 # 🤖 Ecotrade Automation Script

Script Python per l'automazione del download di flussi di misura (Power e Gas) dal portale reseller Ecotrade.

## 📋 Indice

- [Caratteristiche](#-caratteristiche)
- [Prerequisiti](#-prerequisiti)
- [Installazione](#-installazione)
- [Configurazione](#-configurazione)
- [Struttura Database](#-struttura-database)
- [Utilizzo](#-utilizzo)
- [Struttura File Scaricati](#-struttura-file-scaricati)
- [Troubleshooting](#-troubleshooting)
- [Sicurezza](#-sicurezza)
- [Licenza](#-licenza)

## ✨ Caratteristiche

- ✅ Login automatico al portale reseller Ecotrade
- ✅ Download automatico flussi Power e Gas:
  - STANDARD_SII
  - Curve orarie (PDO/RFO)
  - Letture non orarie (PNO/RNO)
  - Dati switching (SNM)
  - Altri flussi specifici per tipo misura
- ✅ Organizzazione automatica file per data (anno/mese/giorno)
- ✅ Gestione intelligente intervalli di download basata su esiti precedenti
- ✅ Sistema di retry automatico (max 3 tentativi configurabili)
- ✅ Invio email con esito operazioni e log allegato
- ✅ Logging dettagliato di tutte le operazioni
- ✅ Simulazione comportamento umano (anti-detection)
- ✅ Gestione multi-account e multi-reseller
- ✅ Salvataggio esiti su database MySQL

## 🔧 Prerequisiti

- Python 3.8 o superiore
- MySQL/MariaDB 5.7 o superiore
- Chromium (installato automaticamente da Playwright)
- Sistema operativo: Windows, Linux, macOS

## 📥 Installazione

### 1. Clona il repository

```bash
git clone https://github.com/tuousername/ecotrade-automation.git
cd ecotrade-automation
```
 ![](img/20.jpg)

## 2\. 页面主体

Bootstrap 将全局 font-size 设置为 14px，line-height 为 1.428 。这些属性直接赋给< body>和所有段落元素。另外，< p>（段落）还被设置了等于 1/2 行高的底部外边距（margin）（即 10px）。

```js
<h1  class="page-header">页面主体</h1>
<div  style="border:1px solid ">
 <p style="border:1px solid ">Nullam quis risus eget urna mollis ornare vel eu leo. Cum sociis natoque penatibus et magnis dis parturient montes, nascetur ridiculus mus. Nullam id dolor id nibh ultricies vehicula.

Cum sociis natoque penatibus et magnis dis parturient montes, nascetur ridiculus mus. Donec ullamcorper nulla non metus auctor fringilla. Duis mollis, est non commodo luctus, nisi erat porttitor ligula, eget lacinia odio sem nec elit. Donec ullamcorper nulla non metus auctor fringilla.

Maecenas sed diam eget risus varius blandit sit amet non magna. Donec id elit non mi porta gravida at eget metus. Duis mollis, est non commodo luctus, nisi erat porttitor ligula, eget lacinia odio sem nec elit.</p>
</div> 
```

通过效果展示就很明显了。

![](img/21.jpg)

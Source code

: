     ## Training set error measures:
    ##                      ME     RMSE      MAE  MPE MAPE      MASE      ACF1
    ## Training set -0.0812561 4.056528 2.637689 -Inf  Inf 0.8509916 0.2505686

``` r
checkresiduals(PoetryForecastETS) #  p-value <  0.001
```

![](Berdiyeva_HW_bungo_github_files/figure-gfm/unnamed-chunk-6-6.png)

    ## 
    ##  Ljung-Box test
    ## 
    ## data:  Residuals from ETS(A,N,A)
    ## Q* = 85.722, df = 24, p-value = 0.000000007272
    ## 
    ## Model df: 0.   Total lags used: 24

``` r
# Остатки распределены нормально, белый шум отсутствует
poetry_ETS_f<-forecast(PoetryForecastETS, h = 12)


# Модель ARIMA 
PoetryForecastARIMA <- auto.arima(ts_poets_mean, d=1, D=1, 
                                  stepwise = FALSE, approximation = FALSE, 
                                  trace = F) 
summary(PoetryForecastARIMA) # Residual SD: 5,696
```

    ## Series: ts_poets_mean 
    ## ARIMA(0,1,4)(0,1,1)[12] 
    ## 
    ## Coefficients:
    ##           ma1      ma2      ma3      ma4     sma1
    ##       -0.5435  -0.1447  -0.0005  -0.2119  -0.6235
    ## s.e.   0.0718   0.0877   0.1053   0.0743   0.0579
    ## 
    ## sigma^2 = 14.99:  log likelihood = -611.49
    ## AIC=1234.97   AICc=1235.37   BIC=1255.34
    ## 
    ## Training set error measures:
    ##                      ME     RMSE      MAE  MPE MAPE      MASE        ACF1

ACTION ITEM:
The answer must be every line from the records above that contains "Training".

SOLUTION FOR THIS TASK:
:     ## Training set error measures:
    ## Training set -0.0812561 4.056528 2.637689 -Inf  Inf 0.8509916 0.2505686
    ## Training set error measures:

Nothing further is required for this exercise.